A Associação Brasileira dos Terminais de Contêineres (Abratec) disse que a atual configuração da malha ferroviária no chamado Corredor de Exportação, composto pelos terminais ADM, TES e Caramuru, demanda um grande número de manobras intermediárias para que as composições sejam divididas em blocos menores para a carga e descarga.

A Abratec disse que a atual configuração da malha ferroviária demanda um grande número de manobras intermediárias (Beth Santos/Secretaria-Geral da PR)

“Essa condição prejudica a produtividade e ocasiona um alto custo operacional, agravado pela concorrência no acesso às cinco moegas de descarga”, afirmou o advogado da associação, Cássio Lourenço Ribeiro.

Segundo ele, enquanto a pera não existir, há uma perda de eficiência estimada em 15 milhões de toneladas em cargas por ano.

Ribeiro ainda estimou o transporte de cerca de 23,32 milhões de toneladas em granéis neste ano. “Com a pera, esses números vão atender uma demanda que vai para 33,74 milhões de toneladas de granéis.”

Com isso, tanto a ANTF quanto a Abratec solicitarão ao TCU o ingresso nesse debate, na qualidade de amicus curiae. “O objetivo é demonstrar a imprescindibilidade de todos os investimentos de ampliação da infraestrutura ferroviária no acesso ao porto, inclusive a construção da pera ferroviária”, disse o diretor da ANTF.

Outro lado

O proprietário da Marimex, Antônio Carlos Cristiano, afirmou ter investido em uma licitação com vigência de 20 anos, com expiração em 2020, mas com possibilidade de renovação por mais 20 anos. “Qualquer um que entra numa licitação sem dúvida está idealizando os 40 anos”, disse.

Segundo ele, entre os anos de 2015 e 2016 começaram as primeiras conversas para antecipar a renovação. “Nós investimos bastante, mais que o mínimo necessário, e tínhamos uma expansão de projeto para mais investimento”, disse, acrescentando que as conversa se alongaram até meados de 2019.

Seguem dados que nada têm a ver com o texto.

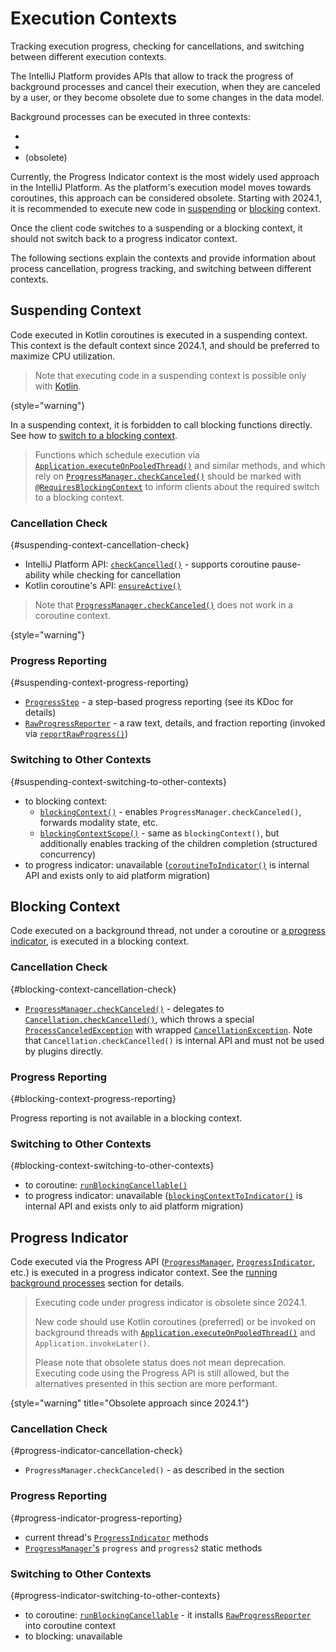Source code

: <!-- Copyright 2000-2024 JetBrains s.r.o. and contributors. Use of this source code is governed by the Apache 2.0 license. -->

# Execution Contexts

<link-summary>Tracking execution progress, checking for cancellations, and switching between different execution contexts.</link-summary>

<include from="coroutines_snippets.md" element-id="learnCoroutines"/>

The IntelliJ Platform provides APIs that allow to track the progress of background processes and cancel their execution, when they are canceled by a user, or they become obsolete due to some changes in the data model.

Background processes can be executed in three contexts:
- [](#suspending-context)
- [](#blocking-context)
- [](#progress-indicator) (obsolete)

Currently, the Progress Indicator context is the most widely used approach in the IntelliJ Platform.
As the platform's execution model moves towards coroutines, this approach can be considered obsolete.
Starting with 2024.1, it is recommended to execute new code in [suspending](#suspending-context) or [blocking](#blocking-context) context.

Once the client code switches to a suspending or a blocking context, it should not switch back to a progress indicator context.

The following sections explain the contexts and provide information about process cancellation, progress tracking, and switching between different contexts.

## Suspending Context

Code executed in Kotlin coroutines is executed in a suspending context.
This context is the default context since 2024.1, and should be preferred to maximize CPU utilization.

> Note that executing code in a suspending context is possible only with [Kotlin](using_kotlin.md).
>
{style="warning"}

In a suspending context, it is forbidden to call blocking functions directly.
See how to [switch to a blocking context](#suspending-context-switching-to-other-contexts).

> Functions which schedule execution via [`Application.executeOnPooledThread()`](%gh-ic%/platform/core-api/src/com/intellij/openapi/application/Application.java)
> and similar methods, and which rely on [`ProgressManager.checkCanceled()`](%gh-ic%/platform/core-api/src/com/intellij/openapi/progress/ProgressManager.java) should be marked with [`@RequiresBlockingContext`](%gh-ic%/platform/core-api/src/com/intellij/util/concurrency/annotations/RequiresBlockingContext.java)
> to inform clients about the required switch to a blocking context.

### Cancellation Check
{#suspending-context-cancellation-check}

- IntelliJ Platform API: [`checkCancelled()`](%gh-ic%/platform/core-api/src/com/intellij/openapi/progress/coroutines.kt) - supports coroutine pause-ability while checking for cancellation
- Kotlin coroutine's API: [`ensureActive()`](https://kotlinlang.org/api/kotlinx.coroutines/kotlinx-coroutines-core/kotlinx.coroutines/ensure-active.html)

> Note that [`ProgressManager.checkCanceled()`](%gh-ic%/platform/core-api/src/com/intellij/openapi/progress/ProgressManager.java) does not work in a coroutine context.
>
{style="warning"}

### Progress Reporting
{#suspending-context-progress-reporting}

- [`ProgressStep`](%gh-ic-master%/platform/util/progress/src/impl/ProgressStep.kt) - a step-based progress reporting (see its KDoc for details)
- [`RawProgressReporter`](%gh-ic%/platform/util/progress/src/RawProgressReporter.kt) - a raw text, details, and fraction reporting (invoked via [`reportRawProgress()`](%gh-ic-master%/platform/util/progress/src/steps.kt))

### Switching to Other Contexts
{#suspending-context-switching-to-other-contexts}

- to blocking context:
  - [`blockingContext()`](%gh-ic%/platform/core-api/src/com/intellij/openapi/progress/coroutines.kt) - enables `ProgressManager.checkCanceled()`, forwards modality state, etc.
  - [`blockingContextScope()`](%gh-ic%/platform/core-api/src/com/intellij/openapi/progress/coroutines.kt) - same as `blockingContext()`, but additionally enables tracking of the children completion (structured concurrency)
- to progress indicator: unavailable ([`coroutineToIndicator()`](%gh-ic%/platform/core-api/src/com/intellij/openapi/progress/coroutines.kt) is internal API and exists only to aid platform migration)

## Blocking Context

Code executed on a background thread, not under a coroutine or [a progress indicator](#progress-indicator), is executed in a blocking context.

### Cancellation Check
{#blocking-context-cancellation-check}

- [`ProgressManager.checkCanceled()`](%gh-ic%/platform/core-api/src/com/intellij/openapi/progress/ProgressManager.java) - delegates to [`Cancellation.checkCancelled()`](%gh-ic%/platform/util/src/com/intellij/openapi/progress/Cancellation.java),
  which throws a special [`ProcessCanceledException`](%gh-ic%/platform/util/base/src/com/intellij/openapi/progress/ProcessCanceledException.java)
  with wrapped [`CancellationException`](https://docs.oracle.com/en/java/javase/17/docs/api/java.base/java/util/concurrent/CancellationException.html).
  Note that `Cancellation.checkCancelled()` is internal API and must not be used by plugins directly.

### Progress Reporting
{#blocking-context-progress-reporting}

Progress reporting is not available in a blocking context.

### Switching to Other Contexts
{#blocking-context-switching-to-other-contexts}

- to coroutine: [`runBlockingCancellable()`](%gh-ic%/platform/core-api/src/com/intellij/openapi/progress/coroutines.kt)
- to progress indicator: unavailable ([`blockingContextToIndicator()`](%gh-ic%/platform/core-api/src/com/intellij/openapi/progress/coroutines.kt) is internal API and exists only to aid platform migration)

## Progress Indicator

Code executed via the Progress API ([`ProgressManager`](%gh-ic%/platform/core-api/src/com/intellij/openapi/progress/ProgressManager.java), [`ProgressIndicator`](%gh-ic%/platform/core-api/src/com/intellij/openapi/progress/ProgressIndicator.java), etc.) is executed in a progress indicator context.
See the [running background processes](general_threading_rules.md#background-processes-and-processcanceledexception) section for details.

> Executing code under progress indicator is obsolete since 2024.1.
>
> New code should use Kotlin coroutines (preferred) or be invoked on background threads with [`Application.executeOnPooledThread()`](%gh-ic%/platform/core-api/src/com/intellij/openapi/application/Application.java) and `Application.invokeLater()`.
>
> Please note that obsolete status does not mean deprecation.
> Executing code using the Progress API is still allowed, but the alternatives presented in this section are more performant.
>
{style="warning" title="Obsolete approach since 2024.1"}

### Cancellation Check
{#progress-indicator-cancellation-check}

- `ProgressManager.checkCanceled()` - as described in the [](general_threading_rules.md#background-processes-and-processcanceledexception) section

### Progress Reporting
{#progress-indicator-progress-reporting}

- current thread's [`ProgressIndicator`](%gh-ic%/platform/core-api/src/com/intellij/openapi/progress/ProgressIndicator.java) methods
- [`ProgressManager`'s](%gh-ic%/platform/core-api/src/com/intellij/openapi/progress/ProgressManager.java) `progress` and `progress2` static methods

### Switching to Other Contexts
{#progress-indicator-switching-to-other-contexts}

- to coroutine: [`runBlockingCancellable`](%gh-ic%/platform/core-api/src/com/intellij/openapi/progress/coroutines.kt) - it installs [`RawProgressReporter`](%gh-ic%/platform/util/progress/src/RawProgressReporter.kt) into coroutine context
- to blocking: unavailable
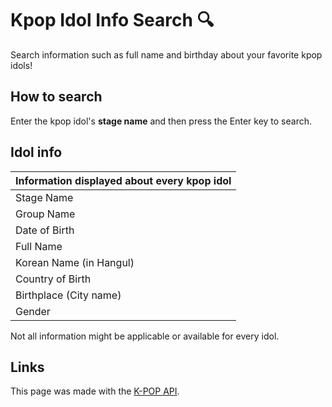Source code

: # Kpop Idol Info Search :mag:
Search information such as full name and birthday about your favorite kpop idols!

## How to search
Enter the kpop idol's **stage name** and then press the Enter key to search.


## Idol info

| Information displayed about every kpop idol |
| ------------- |
| Stage Name      |
| Group Name      |
| Date of Birth     |
| Full Name      |
| Korean Name (in Hangul)      |
| Country of Birth      |
| Birthplace (City name)     |
| Gender     |

Not all information might be applicable or available for every idol.

## Links

This page was made with the [K-POP API](https://rapidapi.com/thunderapi-thunderapi-default/api/k-pop).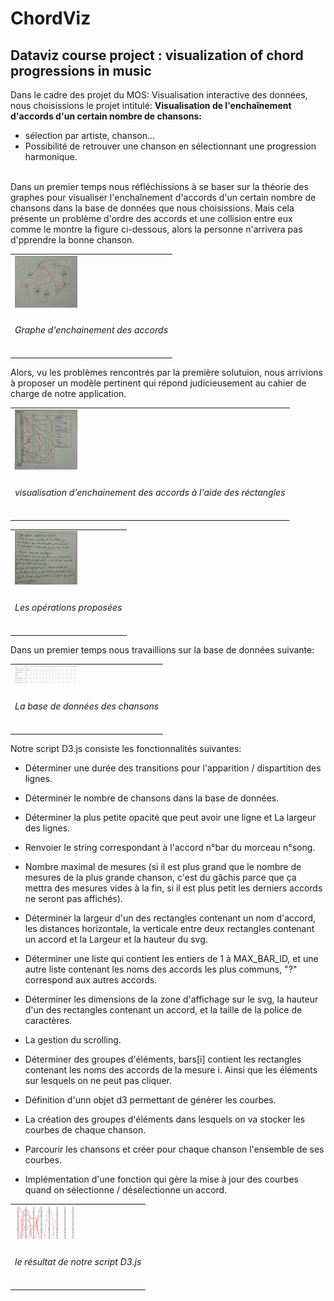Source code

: # ChordViz
## Dataviz course project : visualization of chord progressions in music
Dans le cadre des projet du MOS: Visualisation interactive des données, nous choisissions le projet intitulé: __Visualisation de l'enchaînement d'accords d'un certain nombre de chansons:__
* sélection par artiste, chanson...
* Possibilité de retrouver une chanson en sélectionnant une progression harmonique.
</br>
Dans un premier temps nous réfléchissions à se baser sur la théorie des graphes pour visualiser l'enchaînement d'accords d'un certain nombre de chansons dans la base de données que nous choisissions. Mais cela présente un problème d'ordre des accords et une collision  entre eux comme le montre la figure ci-dessous, alors la personne n'arrivera pas d'pprendre la bonne chanson.
<table border="0">
  <tr>
    <td>
      <img src="11.JPG" style="width: 100px;">
    </td>
  </tr>
  <tr>
    <td align="center">
      <h6> Graphe d'enchainement des accords </h6>
    </td>
  </tr>
</table>

Alors, vu les problèmes rencontrés par la première solutuion, nous arrivions à proposer un modèle pertinent qui répond judicieusement au cahier de charge de notre application.
<table border="0">
  <tr>
    <td>
      <img src="33.JPG" style="width: 100px;">
    </td>
  </tr>
  <tr>
    <td align="center">
      <h6> visualisation d'enchainement des accords à l'aide des réctangles </h6>
    </td>
  </tr>
</table>

<table border="0">
  <tr>
    <td>
      <img src="22.JPG" style="width: 100px;">
    </td>
  </tr>
  <tr>
    <td align="center">
      <h6> Les opérations proposées </h6>
    </td>
  </tr>
</table>
Dans un premier temps nous travaillions sur la base de données suivante:
<table border="0">
  <tr>
    <td>
      <img src="DB.JPG" style="width: 100px;">
    </td>
  </tr>
  <tr>
    <td align="center">
      <h6> La base de données des chansons </h6>
    </td>
  </tr>
</table>
Notre script D3.js consiste les fonctionnalités suivantes:

- Déterminer une durée des transitions pour l'apparition / dispartition des lignes.

- Déterminer le nombre de chansons dans la base de données.

- Déterminer la plus petite opacité que peut avoir une ligne et La largeur des lignes.

- Renvoier le string correspondant à l'accord n°bar du morceau n°song.

- Nombre maximal de mesures (si il est plus grand que le nombre de mesures de la plus grande chanson, c'est du gâchis parce que ça mettra des mesures vides à la fin, si il est plus petit les derniers accords ne seront pas affichés).

- Déterminer la largeur d'un des rectangles contenant un nom d'accord, les distances horizontale, la verticale entre deux rectangles contenant un accord et la Largeur et la hauteur du svg.

- Déterminer une liste qui contient les entiers de 1 à MAX_BAR_ID, et une autre liste contenant les noms des accords les plus communs, "?" correspond aux autres accords.

- Déterminer les dimensions de la zone d'affichage sur le svg, la hauteur d'un des rectangles contenant un accord, et la taille de la police de caractères.

- La gestion du scrolling.

- Déterminer des groupes d'éléments, bars[i] contient les rectangles contenant les noms des accords de la mesure i. Ainsi que les éléments sur lesquels on ne peut pas cliquer.

- Définition d'unn objet d3 permettant de générer les courbes.

- La création des groupes d'éléments dans lesquels on va stocker les courbes de chaque chanson.

- Parcourir les chansons et créer pour chaque chanson l'ensemble de ses courbes.

- Implémentation d'une fonction qui gère la mise à jour des courbes quand on sélectionne / déselectionne un accord.

<table border="0">
  <tr>
    <td>
      <img src="chord progressions.JPG" style="width: 100px;">
    </td>
  </tr>
  <tr>
    <td align="center">
      <h6> le résultat de notre script D3.js </h6>
    </td>
  </tr>
</table>

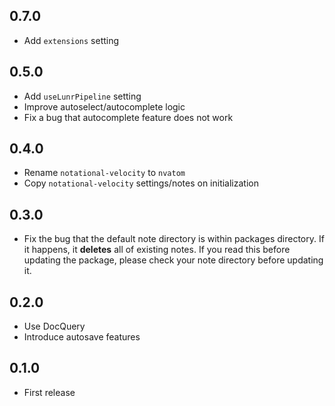 ## 0.7.0
- Add `extensions` setting

## 0.5.0
- Add `useLunrPipeline` setting
- Improve autoselect/autocomplete logic
- Fix a bug that autocomplete feature does not work

## 0.4.0
- Rename `notational-velocity` to `nvatom`
- Copy `notational-velocity` settings/notes on initialization

## 0.3.0
- Fix the bug that the default note directory is within packages directory. If it happens, it **deletes** all of existing notes. If you read this before updating the package, please check your note directory before updating it.

## 0.2.0
- Use DocQuery
- Introduce autosave features

## 0.1.0
- First release
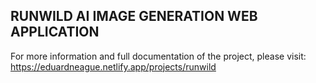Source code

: ## RUNWILD AI IMAGE GENERATION WEB APPLICATION

For more information and full documentation of the project, please visit: 
https://eduardneague.netlify.app/projects/runwild
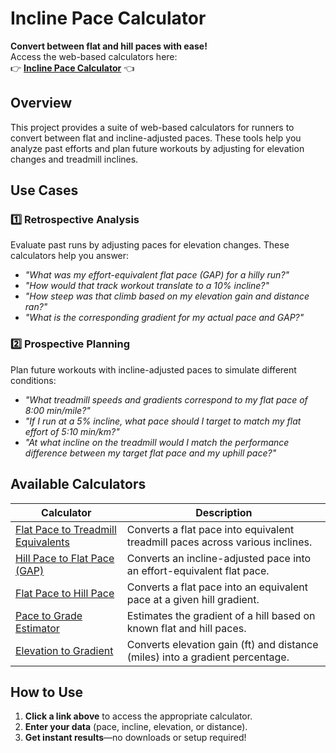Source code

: # Incline Pace Calculator

**Convert between flat and hill paces with ease!**  
Access the web-based calculators here:  
👉 **[Incline Pace Calculator](https://dbeatty10.github.io/incline-pace-calculator/)** 👈  

## Overview

This project provides a suite of web-based calculators for runners to convert between flat and incline-adjusted paces. These tools help you analyze past efforts and plan future workouts by adjusting for elevation changes and treadmill inclines.

## Use Cases

### 1️⃣ Retrospective Analysis
Evaluate past runs by adjusting paces for elevation changes. These calculators help you answer:
- *"What was my effort-equivalent flat pace (GAP) for a hilly run?"*
- *"How would that track workout translate to a 10% incline?"*
- *"How steep was that climb based on my elevation gain and distance ran?"*
- *"What is the corresponding gradient for my actual pace and GAP?"*

### 2️⃣ Prospective Planning
Plan future workouts with incline-adjusted paces to simulate different conditions:
- *"What treadmill speeds and gradients correspond to my flat pace of 8:00 min/mile?"*
- *"If I run at a 5% incline, what pace should I target to match my flat effort of 5:10 min/km?"*
- *"At what incline on the treadmill would I match the performance difference between my target flat pace and my uphill pace?"*

## Available Calculators

| Calculator | Description |
|------------|-------------|
| [Flat Pace to Treadmill Equivalents](https://dbeatty10.github.io/incline-pace-calculator/flat_to_treadmill.html) | Converts a flat pace into equivalent treadmill paces across various inclines. |
| [Hill Pace to Flat Pace (GAP)](https://dbeatty10.github.io/incline-pace-calculator/hill_to_flat.html) | Converts an incline-adjusted pace into an effort-equivalent flat pace. |
| [Flat Pace to Hill Pace](https://dbeatty10.github.io/incline-pace-calculator/flat_to_hill.html) | Converts a flat pace into an equivalent pace at a given hill gradient. |
| [Pace to Grade Estimator](https://dbeatty10.github.io/incline-pace-calculator/pace_to_grade.html) | Estimates the gradient of a hill based on known flat and hill paces. |
| [Elevation to Gradient](https://dbeatty10.github.io/incline-pace-calculator/elevation_to_gradient.html) | Converts elevation gain (ft) and distance (miles) into a gradient percentage. |

## How to Use

1. **Click a link above** to access the appropriate calculator.
2. **Enter your data** (pace, incline, elevation, or distance).
3. **Get instant results**—no downloads or setup required!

“Depois do nosso projeto aprovado, dez dias antes do vencimento eu recebo um aviso dizendo ‘não vou renovar’… Não restou outro caminho a não ser ir para a Justiça”, afirmou.

Ele também disse que a Marimex já é uma empresa cercada por trens no Porto de Santos. Para o empresário, na realidade a pera mencionada na prática já existe. “Faltaria um último pedacinho de curva para se caracterizar como um efetivo desenho de uma pera, mas você já enxerga que essa pera existe.”

Para o empresário, na realidade a pera mencionada na prática já existe (Imagens: Tina Coelho, Paulo de Araujo, Jorge Cardoso – Valec)

Segundo Cristiano, a Marimex opera, armazena e desembaraça contêineres com produtos de alto valor agregado em seu terminal de importação, movimentando cerca de 100 mil TEUs (unidade equivalente a 20 pés) por ano e empregando 1.300 pessoas.

“A pera não vai pagar aluguel… não vai gerar empregos. Não tem benefício nem para a cidade, nem para a região”, avaliou.

Ele considera que as obras de logísticas na área do terminal são a troca de “uma coisa certa” por uma “incerta, especialmente no tempo”, além de rechaçar a possibilidade da assinatura de contratos transitórios.

Apesar da disputa jurídica atual, há conversas com autoridades sobre a possibilidade de uma troca da área da empresa no porto, por exemplo, o que poderia ajudar a acabar com o impasse. Mas o presidente da Marimex evitou fazer mais comentários.